Since this affair was settled I have not heard a word as to the relation of the Japanese to the schools of San Francisco, and I presume that this difficulty, like most others, has disappeared with time and patience and mutual consideration. It is not likely to be heard from again.

Only a word need be said of other matters which have vexed the international air. War scares are heard the world over. The world over they are set going by wicked men for evil purposes. In general the design of purveyors of international slanders is to promote orders for guns, powder and warships. There are other mischief makers, who hope to fish in troubled waters.

A few years ago it was suggested in America that the Manchurian railways, built on Chinese territory, by the governments of Russia and Japan should be sold to China. To this end China should borrow the money of an international syndicate under whose authority the railways should be managed. This line of action was for various reasons impossible to China. The suggestion itself was very unwelcome to the Japan authorities as well as to the Japanese people to whom the leased land between Port Arthur and Mukden is hallowed ground, holding the graves of a hundred and thirty thousand of the young men of Japan. The suggestion itself was personal only. It was never acted upon, never approved by the American people, no official action was ever based upon it, and it should not be a subject of worry to either Russia or Japan.

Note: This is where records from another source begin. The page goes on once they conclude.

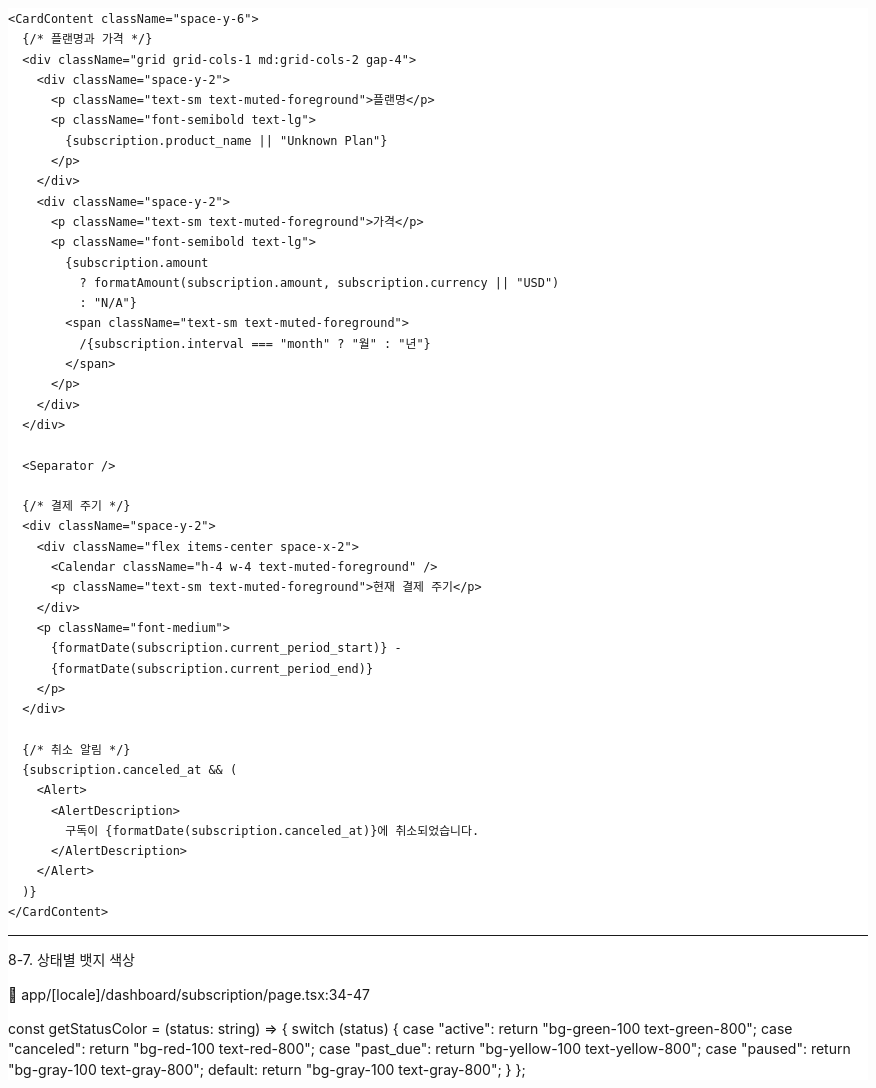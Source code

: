     <CardContent className="space-y-6">
      {/* 플랜명과 가격 */}
      <div className="grid grid-cols-1 md:grid-cols-2 gap-4">
        <div className="space-y-2">
          <p className="text-sm text-muted-foreground">플랜명</p>
          <p className="font-semibold text-lg">
            {subscription.product_name || "Unknown Plan"}
          </p>
        </div>
        <div className="space-y-2">
          <p className="text-sm text-muted-foreground">가격</p>
          <p className="font-semibold text-lg">
            {subscription.amount
              ? formatAmount(subscription.amount, subscription.currency || "USD")
              : "N/A"}
            <span className="text-sm text-muted-foreground">
              /{subscription.interval === "month" ? "월" : "년"}
            </span>
          </p>
        </div>
      </div>

      <Separator />

      {/* 결제 주기 */}
      <div className="space-y-2">
        <div className="flex items-center space-x-2">
          <Calendar className="h-4 w-4 text-muted-foreground" />
          <p className="text-sm text-muted-foreground">현재 결제 주기</p>
        </div>
        <p className="font-medium">
          {formatDate(subscription.current_period_start)} -
          {formatDate(subscription.current_period_end)}
        </p>
      </div>

      {/* 취소 알림 */}
      {subscription.canceled_at && (
        <Alert>
          <AlertDescription>
            구독이 {formatDate(subscription.canceled_at)}에 취소되었습니다.
          </AlertDescription>
        </Alert>
      )}
    </CardContent>
  </Card>

  ---
  8-7. 상태별 뱃지 색상

  📁 app/[locale]/dashboard/subscription/page.tsx:34-47

  const getStatusColor = (status: string) => {
    switch (status) {
      case "active":
        return "bg-green-100 text-green-800";
      case "canceled":
        return "bg-red-100 text-red-800";
      case "past_due":
        return "bg-yellow-100 text-yellow-800";
      case "paused":
        return "bg-gray-100 text-gray-800";
      default:
        return "bg-gray-100 text-gray-800";
    }
  };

The fur seal question has been under discussion for more than twenty years, ever since the wanton killing of females at sea first threatened the destruction of the Bering Sea herds. By the pelagic sealing of Canada the number of breeding seals in the Pribilof herd was reduced from about a million to about 180,000. The entrance of Japan into Bering Sea, for the protection of the herd, disregarding the regulations of the Paris tribunal, inadequate as these were, soon reduced these numbers to about 30,000. Last year, a treaty was concluded, Russia, Japan, Canada and the United States being parties to it, by which the matter was honorably and justly settled and the continuance and restoration of the three herds, American, Russian and Japanese finally assured. There is not now a single cloud above the official horizon as between the United States and Japan. There have never been any real difficulties and the apparent ones are no greater than must appear wherever great nations border on each other. As the Japanese are fond of saying: The Pacific Ocean unites our nations. It does not separate.

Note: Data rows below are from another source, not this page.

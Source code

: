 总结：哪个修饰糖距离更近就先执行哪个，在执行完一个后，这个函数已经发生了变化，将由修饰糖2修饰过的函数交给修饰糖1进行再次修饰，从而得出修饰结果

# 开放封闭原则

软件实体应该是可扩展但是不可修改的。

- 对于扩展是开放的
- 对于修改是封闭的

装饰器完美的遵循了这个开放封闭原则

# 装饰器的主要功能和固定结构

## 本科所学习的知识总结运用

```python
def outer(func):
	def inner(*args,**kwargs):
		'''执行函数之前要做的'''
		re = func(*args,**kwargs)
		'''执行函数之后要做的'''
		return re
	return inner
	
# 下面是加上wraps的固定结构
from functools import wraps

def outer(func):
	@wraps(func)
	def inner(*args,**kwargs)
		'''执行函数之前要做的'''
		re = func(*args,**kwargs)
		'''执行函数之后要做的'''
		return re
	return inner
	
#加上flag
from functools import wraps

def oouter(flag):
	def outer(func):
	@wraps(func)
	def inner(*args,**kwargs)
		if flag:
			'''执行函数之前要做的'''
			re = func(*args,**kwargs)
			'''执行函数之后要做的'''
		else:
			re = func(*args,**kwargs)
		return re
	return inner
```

War talk on either side is foolish and criminal. Japan recognizes the United States as her nearest neighbor among western nations, her best customer and most steadfast friend. Her own ambitions and interest lie in the restoration of Korea, the safeguarding of her investments in Manchuria and in the part she must play in the unforetold future of China. For her own affairs she needs every yen she can raise by any means for the next half century. For the future greatness of Japan depends on the return of "the old peace with velvet-sandalled feet," which made her the nation she is to-day.

War and war demands have made her, for the time being, relatively weak, she who once was strong in her persistent industry, her unchanging good nature, her spirit of progress, her freedom from debt and in the high ambition of her people. Thirteen hundred millions of dollars in war debt is a burden not lightly carried. Through peace, and peace only, Japan will gain her old strength, and none know this better than the men of the wise and patriotic group who now control Japan.

  1. Abstract of an address at Clark University.